*** Opening Listed records ***

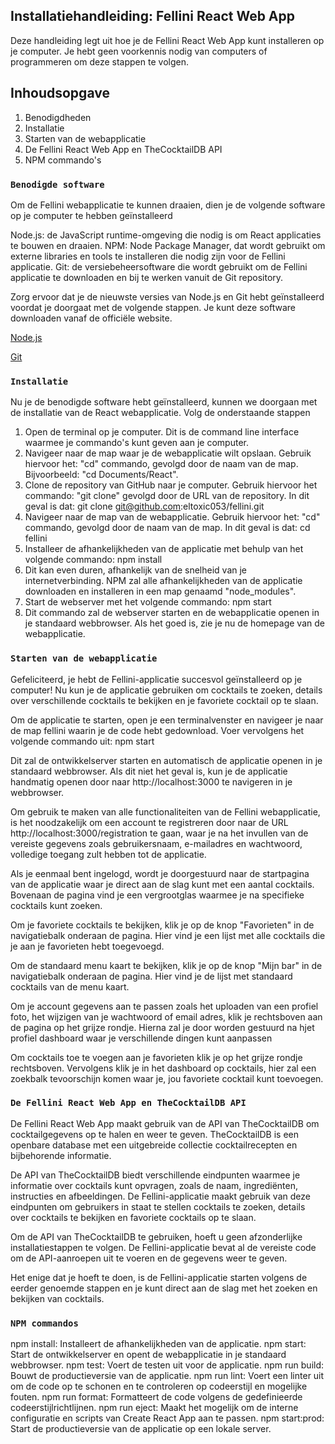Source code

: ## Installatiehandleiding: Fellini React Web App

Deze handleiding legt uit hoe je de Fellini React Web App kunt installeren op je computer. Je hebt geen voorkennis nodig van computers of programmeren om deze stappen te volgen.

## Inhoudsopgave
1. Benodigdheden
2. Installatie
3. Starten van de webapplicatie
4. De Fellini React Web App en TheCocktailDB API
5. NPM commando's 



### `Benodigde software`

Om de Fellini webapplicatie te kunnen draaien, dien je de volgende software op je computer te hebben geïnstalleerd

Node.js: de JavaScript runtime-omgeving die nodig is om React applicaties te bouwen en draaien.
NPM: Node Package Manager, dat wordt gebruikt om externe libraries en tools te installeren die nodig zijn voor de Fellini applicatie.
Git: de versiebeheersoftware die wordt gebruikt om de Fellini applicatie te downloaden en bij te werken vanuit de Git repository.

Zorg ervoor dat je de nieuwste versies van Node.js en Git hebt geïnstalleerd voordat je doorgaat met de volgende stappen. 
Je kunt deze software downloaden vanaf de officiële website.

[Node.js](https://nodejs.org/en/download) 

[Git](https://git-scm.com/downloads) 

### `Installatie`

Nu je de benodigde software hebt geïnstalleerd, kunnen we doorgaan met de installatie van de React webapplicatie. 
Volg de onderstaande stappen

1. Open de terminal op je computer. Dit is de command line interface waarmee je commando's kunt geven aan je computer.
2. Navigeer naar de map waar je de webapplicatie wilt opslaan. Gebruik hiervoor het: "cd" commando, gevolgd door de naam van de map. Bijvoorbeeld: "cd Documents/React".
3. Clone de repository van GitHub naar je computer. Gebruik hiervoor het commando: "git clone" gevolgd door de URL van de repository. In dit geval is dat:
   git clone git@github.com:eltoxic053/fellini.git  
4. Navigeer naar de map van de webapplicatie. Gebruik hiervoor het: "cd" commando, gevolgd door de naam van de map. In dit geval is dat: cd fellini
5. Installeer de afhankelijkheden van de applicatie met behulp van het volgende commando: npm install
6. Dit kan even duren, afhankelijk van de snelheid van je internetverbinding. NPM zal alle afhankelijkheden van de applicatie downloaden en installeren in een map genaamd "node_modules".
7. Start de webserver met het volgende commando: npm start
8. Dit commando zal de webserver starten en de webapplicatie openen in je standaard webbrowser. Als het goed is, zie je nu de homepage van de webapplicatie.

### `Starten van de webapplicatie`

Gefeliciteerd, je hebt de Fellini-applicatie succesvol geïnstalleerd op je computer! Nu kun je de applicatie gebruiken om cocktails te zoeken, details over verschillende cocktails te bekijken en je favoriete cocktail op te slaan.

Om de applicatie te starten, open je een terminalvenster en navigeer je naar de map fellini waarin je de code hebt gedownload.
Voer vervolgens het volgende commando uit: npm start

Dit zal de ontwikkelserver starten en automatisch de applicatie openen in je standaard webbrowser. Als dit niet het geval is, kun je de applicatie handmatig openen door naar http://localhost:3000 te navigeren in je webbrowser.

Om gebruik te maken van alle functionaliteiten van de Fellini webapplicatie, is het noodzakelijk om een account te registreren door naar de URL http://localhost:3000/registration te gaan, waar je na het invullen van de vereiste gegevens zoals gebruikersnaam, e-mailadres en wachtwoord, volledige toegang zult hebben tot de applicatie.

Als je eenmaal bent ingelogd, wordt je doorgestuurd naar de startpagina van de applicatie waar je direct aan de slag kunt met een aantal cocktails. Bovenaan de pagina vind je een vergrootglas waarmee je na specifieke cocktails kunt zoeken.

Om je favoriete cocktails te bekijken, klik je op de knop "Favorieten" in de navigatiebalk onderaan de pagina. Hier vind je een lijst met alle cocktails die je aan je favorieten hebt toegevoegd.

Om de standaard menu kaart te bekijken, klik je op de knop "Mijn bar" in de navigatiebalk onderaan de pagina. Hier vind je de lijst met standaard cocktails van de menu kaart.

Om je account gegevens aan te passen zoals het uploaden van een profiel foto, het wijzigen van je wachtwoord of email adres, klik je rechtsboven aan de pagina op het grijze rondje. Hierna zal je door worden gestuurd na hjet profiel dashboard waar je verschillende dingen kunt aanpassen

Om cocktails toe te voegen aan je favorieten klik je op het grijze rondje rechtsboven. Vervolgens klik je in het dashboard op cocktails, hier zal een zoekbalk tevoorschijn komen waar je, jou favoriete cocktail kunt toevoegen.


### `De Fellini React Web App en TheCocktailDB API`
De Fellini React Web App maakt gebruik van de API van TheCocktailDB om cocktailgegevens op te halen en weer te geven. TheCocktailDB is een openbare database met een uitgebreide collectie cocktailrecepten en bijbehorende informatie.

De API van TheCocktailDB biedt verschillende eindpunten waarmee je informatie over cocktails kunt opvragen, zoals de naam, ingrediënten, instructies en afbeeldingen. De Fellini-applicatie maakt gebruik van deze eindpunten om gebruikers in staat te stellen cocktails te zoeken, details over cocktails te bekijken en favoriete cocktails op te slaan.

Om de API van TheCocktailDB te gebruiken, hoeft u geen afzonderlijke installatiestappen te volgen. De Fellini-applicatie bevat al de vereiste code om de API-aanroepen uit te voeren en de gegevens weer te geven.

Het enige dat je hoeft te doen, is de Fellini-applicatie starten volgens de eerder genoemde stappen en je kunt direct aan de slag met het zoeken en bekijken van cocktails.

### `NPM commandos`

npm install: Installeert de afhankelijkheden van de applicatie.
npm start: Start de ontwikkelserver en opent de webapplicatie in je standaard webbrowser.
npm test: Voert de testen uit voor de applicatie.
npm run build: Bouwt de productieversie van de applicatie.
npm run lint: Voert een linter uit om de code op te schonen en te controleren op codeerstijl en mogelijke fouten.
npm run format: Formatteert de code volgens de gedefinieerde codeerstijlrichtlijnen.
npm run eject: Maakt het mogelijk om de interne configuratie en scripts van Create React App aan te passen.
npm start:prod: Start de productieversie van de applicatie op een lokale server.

*** Closing Listed records ***
*** Opening Listed records ***

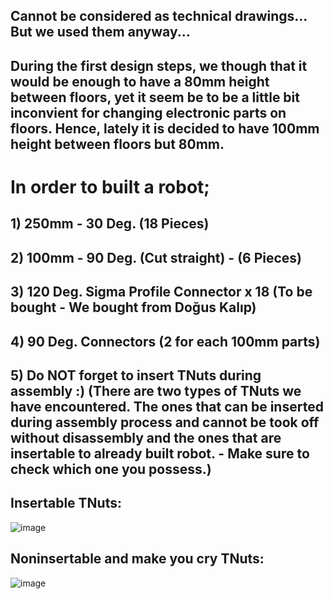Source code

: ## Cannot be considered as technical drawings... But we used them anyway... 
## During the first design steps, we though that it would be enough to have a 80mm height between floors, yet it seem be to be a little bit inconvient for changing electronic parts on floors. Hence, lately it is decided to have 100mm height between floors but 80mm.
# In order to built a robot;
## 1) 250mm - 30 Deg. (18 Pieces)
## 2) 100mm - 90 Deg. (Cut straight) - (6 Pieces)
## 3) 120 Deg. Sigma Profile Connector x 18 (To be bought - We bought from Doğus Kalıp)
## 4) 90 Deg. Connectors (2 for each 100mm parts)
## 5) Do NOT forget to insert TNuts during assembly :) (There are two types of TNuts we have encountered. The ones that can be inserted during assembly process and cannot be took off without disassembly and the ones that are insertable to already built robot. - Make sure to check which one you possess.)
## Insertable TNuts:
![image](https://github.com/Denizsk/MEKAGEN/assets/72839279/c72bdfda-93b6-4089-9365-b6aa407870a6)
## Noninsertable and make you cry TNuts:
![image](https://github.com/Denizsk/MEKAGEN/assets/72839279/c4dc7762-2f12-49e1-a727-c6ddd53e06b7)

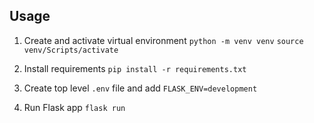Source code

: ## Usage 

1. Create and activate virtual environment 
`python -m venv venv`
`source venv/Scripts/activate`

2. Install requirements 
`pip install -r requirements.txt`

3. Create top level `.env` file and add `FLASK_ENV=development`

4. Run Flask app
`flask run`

*** Closing Listed records ***

[Task statement]
Above are some records; copy exactly the lines from the one with "## Inhoudsopgave" through the one with "6. Dit kan even", both included, and no others.

[Exercise result]
## Inhoudsopgave
1. Benodigdheden
2. Installatie
3. Starten van de webapplicatie
4. De Fellini React Web App en TheCocktailDB API
5. NPM commando's 



### `Benodigde software`

Om de Fellini webapplicatie te kunnen draaien, dien je de volgende software op je computer te hebben geïnstalleerd

Node.js: de JavaScript runtime-omgeving die nodig is om React applicaties te bouwen en draaien.
NPM: Node Package Manager, dat wordt gebruikt om externe libraries en tools te installeren die nodig zijn voor de Fellini applicatie.
Git: de versiebeheersoftware die wordt gebruikt om de Fellini applicatie te downloaden en bij te werken vanuit de Git repository.

Zorg ervoor dat je de nieuwste versies van Node.js en Git hebt geïnstalleerd voordat je doorgaat met de volgende stappen. 
Je kunt deze software downloaden vanaf de officiële website.

[Node.js](https://nodejs.org/en/download) 

[Git](https://git-scm.com/downloads) 

### `Installatie`

Nu je de benodigde software hebt geïnstalleerd, kunnen we doorgaan met de installatie van de React webapplicatie. 
Volg de onderstaande stappen

1. Open de terminal op je computer. Dit is de command line interface waarmee je commando's kunt geven aan je computer.
2. Navigeer naar de map waar je de webapplicatie wilt opslaan. Gebruik hiervoor het: "cd" commando, gevolgd door de naam van de map. Bijvoorbeeld: "cd Documents/React".
3. Clone de repository van GitHub naar je computer. Gebruik hiervoor het commando: "git clone" gevolgd door de URL van de repository. In dit geval is dat:
   git clone git@github.com:eltoxic053/fellini.git  
4. Navigeer naar de map van de webapplicatie. Gebruik hiervoor het: "cd" commando, gevolgd door de naam van de map. In dit geval is dat: cd fellini
5. Installeer de afhankelijkheden van de applicatie met behulp van het volgende commando: npm install
6. Dit kan even duren, afhankelijk van de snelheid van je internetverbinding. NPM zal alle afhankelijkheden van de applicatie downloaden en installeren in een map genaamd "node_modules".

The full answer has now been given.